Será que existem histórias que só conseguem ser apreciadas num único tipo de Arte? Alan Moore, por exemplo, acha que sim. O famoso e opinativo escritor de Banda Desenhada é bastante vocal a respeito disso. Para Moore, os Watchmen ou V de Vingança foram feitos para serem lidos em formato de BD e não para qualquer outro meio. Por isso, recusou que o seu nome fosse mencionado no genérico dos filmes e não recebeu qualquer recompensa financeira pelo mesmos. Não sei se Moore tem razão (gostei dos dois filmes e das duas obras, apesar de serem algo muito diferente) mas que existem conceitos e narrativas que parecem melhor talhadas para certas formas de expressão artística disso tenho poucas dúvidas.
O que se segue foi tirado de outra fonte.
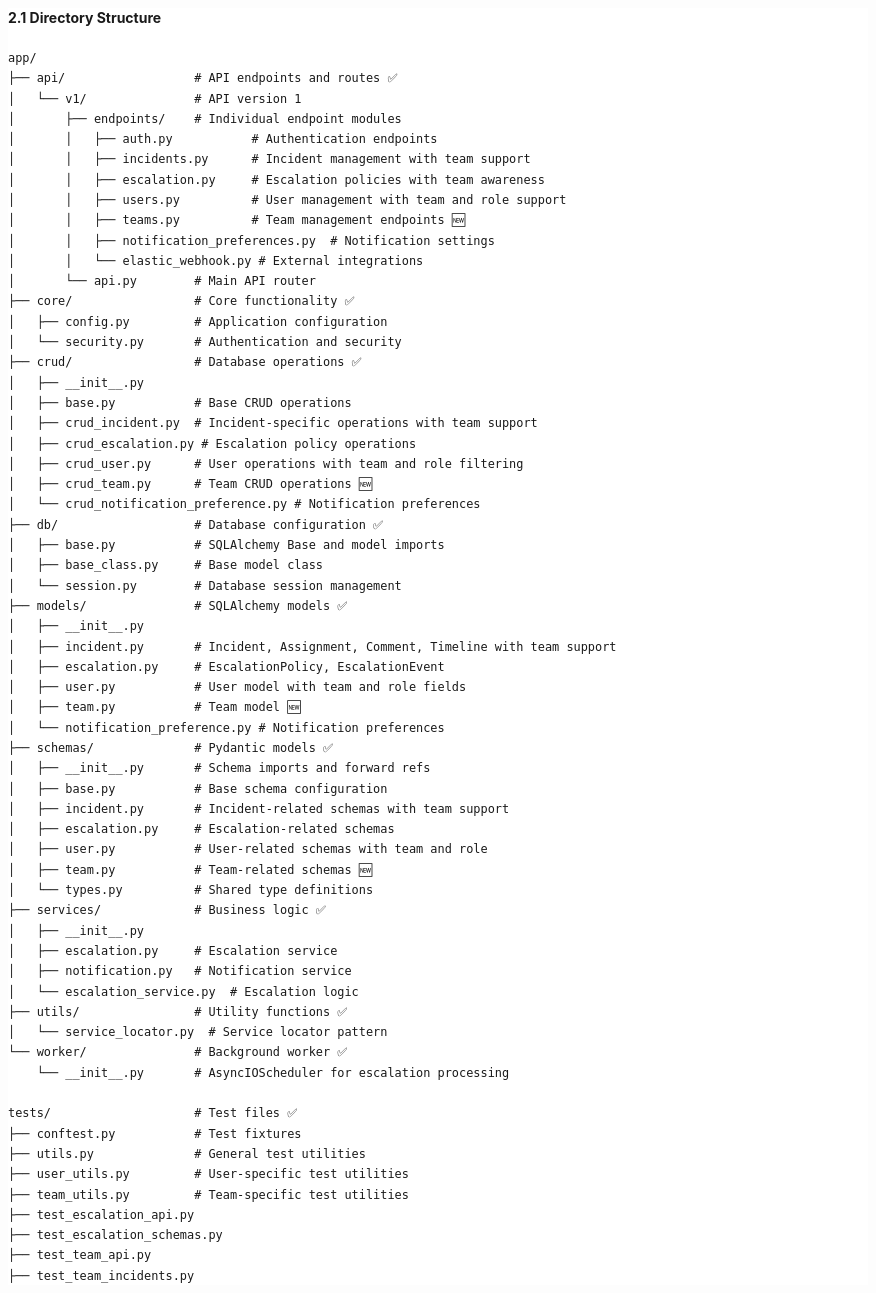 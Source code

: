 #### 2.1 Directory Structure
```
app/
├── api/                  # API endpoints and routes ✅
│   └── v1/               # API version 1
│       ├── endpoints/    # Individual endpoint modules
│       │   ├── auth.py           # Authentication endpoints
│       │   ├── incidents.py      # Incident management with team support
│       │   ├── escalation.py     # Escalation policies with team awareness
│       │   ├── users.py          # User management with team and role support
│       │   ├── teams.py          # Team management endpoints 🆕
│       │   ├── notification_preferences.py  # Notification settings
│       │   └── elastic_webhook.py # External integrations
│       └── api.py        # Main API router
├── core/                 # Core functionality ✅
│   ├── config.py         # Application configuration
│   └── security.py       # Authentication and security
├── crud/                 # Database operations ✅
│   ├── __init__.py
│   ├── base.py           # Base CRUD operations
│   ├── crud_incident.py  # Incident-specific operations with team support
│   ├── crud_escalation.py # Escalation policy operations
│   ├── crud_user.py      # User operations with team and role filtering
│   ├── crud_team.py      # Team CRUD operations 🆕
│   └── crud_notification_preference.py # Notification preferences
├── db/                   # Database configuration ✅
│   ├── base.py           # SQLAlchemy Base and model imports
│   ├── base_class.py     # Base model class
│   └── session.py        # Database session management
├── models/               # SQLAlchemy models ✅
│   ├── __init__.py
│   ├── incident.py       # Incident, Assignment, Comment, Timeline with team support
│   ├── escalation.py     # EscalationPolicy, EscalationEvent
│   ├── user.py           # User model with team and role fields
│   ├── team.py           # Team model 🆕
│   └── notification_preference.py # Notification preferences
├── schemas/              # Pydantic models ✅
│   ├── __init__.py       # Schema imports and forward refs
│   ├── base.py           # Base schema configuration
│   ├── incident.py       # Incident-related schemas with team support
│   ├── escalation.py     # Escalation-related schemas
│   ├── user.py           # User-related schemas with team and role
│   ├── team.py           # Team-related schemas 🆕
│   └── types.py          # Shared type definitions
├── services/             # Business logic ✅
│   ├── __init__.py
│   ├── escalation.py     # Escalation service
│   ├── notification.py   # Notification service
│   └── escalation_service.py  # Escalation logic
├── utils/                # Utility functions ✅
│   └── service_locator.py  # Service locator pattern
└── worker/               # Background worker ✅
    └── __init__.py       # AsyncIOScheduler for escalation processing

tests/                    # Test files ✅
├── conftest.py           # Test fixtures
├── utils.py              # General test utilities
├── user_utils.py         # User-specific test utilities
├── team_utils.py         # Team-specific test utilities
├── test_escalation_api.py
├── test_escalation_schemas.py
├── test_team_api.py
├── test_team_incidents.py
```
Por exemplo, quando li a deliciosa descrição do processo de decisão neurótico e deprimido de Anna Karenina antes do seu suicídio tive a certeza que aquele momento fazia todo o sentido ali (claro que o talento de Tolstoy a isso também ajudou). Mais tarde, o filme mais recente a adaptar este gigantesco romance ficou, infelizmente, a universos de distância.
Sex Criminals de Matt Fraction e Chip Zdarsky é um desses produtos que parecem nascer para crescer na Banda Desenhada (muito também como Saga de Vaughan e Staples). A premissa é tão deliciosamente ridícula que apenas a idiossincrasia dos autores e da narrativa da BD poderiam carregá-la. Existe um mundo onde certas pessoas têm a capacidade de parar o tempo quando atingem o orgasmo. Sim, leram bem. Posso imaginar os autores perdidos em stream of consciousness e, num momento de epifania, debitar esta ideia para fora. Quem é que se lembra disso? Mais, como é que transforma-se este conceito numa narrativa coerente, interessante e entretida? A resposta está no trabalho de Fraction e Zdarsky em Sex Criminals (cujo primeiro volume saiu pela editora Devir em Portugal).
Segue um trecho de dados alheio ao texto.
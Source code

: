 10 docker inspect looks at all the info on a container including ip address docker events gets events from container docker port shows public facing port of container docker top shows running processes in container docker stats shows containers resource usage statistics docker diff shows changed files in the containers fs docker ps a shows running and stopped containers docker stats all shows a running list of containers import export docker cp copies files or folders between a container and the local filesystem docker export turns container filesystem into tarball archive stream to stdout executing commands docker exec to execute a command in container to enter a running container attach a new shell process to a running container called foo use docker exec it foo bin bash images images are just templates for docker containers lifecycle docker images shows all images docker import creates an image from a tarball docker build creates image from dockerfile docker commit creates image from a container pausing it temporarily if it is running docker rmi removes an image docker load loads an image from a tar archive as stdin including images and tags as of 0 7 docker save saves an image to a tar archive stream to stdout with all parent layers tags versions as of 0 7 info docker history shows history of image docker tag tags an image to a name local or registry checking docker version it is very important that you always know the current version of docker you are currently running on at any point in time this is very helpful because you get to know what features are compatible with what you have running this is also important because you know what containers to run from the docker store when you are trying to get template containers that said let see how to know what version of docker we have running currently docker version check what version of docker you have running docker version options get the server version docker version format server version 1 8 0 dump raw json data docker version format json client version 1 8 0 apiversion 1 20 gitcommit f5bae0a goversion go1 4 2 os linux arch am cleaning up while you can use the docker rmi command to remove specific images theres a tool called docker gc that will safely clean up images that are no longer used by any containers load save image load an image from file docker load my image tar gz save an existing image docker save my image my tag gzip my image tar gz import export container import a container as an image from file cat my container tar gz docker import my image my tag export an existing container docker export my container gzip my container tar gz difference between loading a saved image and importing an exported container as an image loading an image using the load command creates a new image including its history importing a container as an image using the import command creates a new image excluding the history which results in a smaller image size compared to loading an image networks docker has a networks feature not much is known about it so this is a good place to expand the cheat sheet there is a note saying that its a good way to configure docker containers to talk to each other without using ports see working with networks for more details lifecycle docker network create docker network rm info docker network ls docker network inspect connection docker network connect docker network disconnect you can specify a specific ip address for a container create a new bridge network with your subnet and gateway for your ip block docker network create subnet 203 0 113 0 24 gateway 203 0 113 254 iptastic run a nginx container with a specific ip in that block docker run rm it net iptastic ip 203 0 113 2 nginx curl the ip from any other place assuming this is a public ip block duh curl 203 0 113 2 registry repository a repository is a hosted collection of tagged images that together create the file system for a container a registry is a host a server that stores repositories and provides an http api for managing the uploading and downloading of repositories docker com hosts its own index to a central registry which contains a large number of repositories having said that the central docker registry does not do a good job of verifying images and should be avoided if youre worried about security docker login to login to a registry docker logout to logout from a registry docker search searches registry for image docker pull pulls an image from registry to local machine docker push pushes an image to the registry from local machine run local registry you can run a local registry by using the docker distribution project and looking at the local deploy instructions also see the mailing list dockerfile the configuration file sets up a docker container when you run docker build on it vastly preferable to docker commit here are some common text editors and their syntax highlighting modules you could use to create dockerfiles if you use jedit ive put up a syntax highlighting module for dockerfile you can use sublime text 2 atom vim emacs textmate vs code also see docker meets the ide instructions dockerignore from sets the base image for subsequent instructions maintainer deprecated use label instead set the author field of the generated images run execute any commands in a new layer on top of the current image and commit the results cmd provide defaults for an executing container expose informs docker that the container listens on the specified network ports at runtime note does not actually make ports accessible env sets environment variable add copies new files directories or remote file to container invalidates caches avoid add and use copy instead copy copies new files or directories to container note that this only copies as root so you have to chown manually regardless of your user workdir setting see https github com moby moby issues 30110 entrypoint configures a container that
A história cresce em enredo para lá deste conceito, entrando, primeiro, na obrigatória história de amor e depois segue para o casal que decide-se por uma vida de crime assim que descobrem as potencialidades do seu poder (aliás, como não poderia deixar de ser tendo em consideração o título da obra). Após estas desventuras amoroso-criminais, o mundo dos que têm-o-poder-de-parar-o-tempo-assim-que-têm-um-orgasmo permite-se crescer e começar a explorar outros com as mesmas habilidades, organizações obscuras que agem no limite da ditadura policial, entre outras deliciosas evoluções. Quando se vêem cansados do vai e vem de exposições e narrativas estrambólicas, Fraction e Zdarsky chegam a invadir a sua própria história, quebrar a quarta parede, e falam com o leitor, muitas vezes ridicularizando-se a si mesmos. Isto num misto da stream of consciousness de que falei e de improviso enfadado.
Esta obra não só parece particularmente talhada para ser de BD como é um produto perfeito da personalidade de Fraction e Zdarsky que estão como peixe na água num mundo sexualmente estranho e deliciosamente excitante.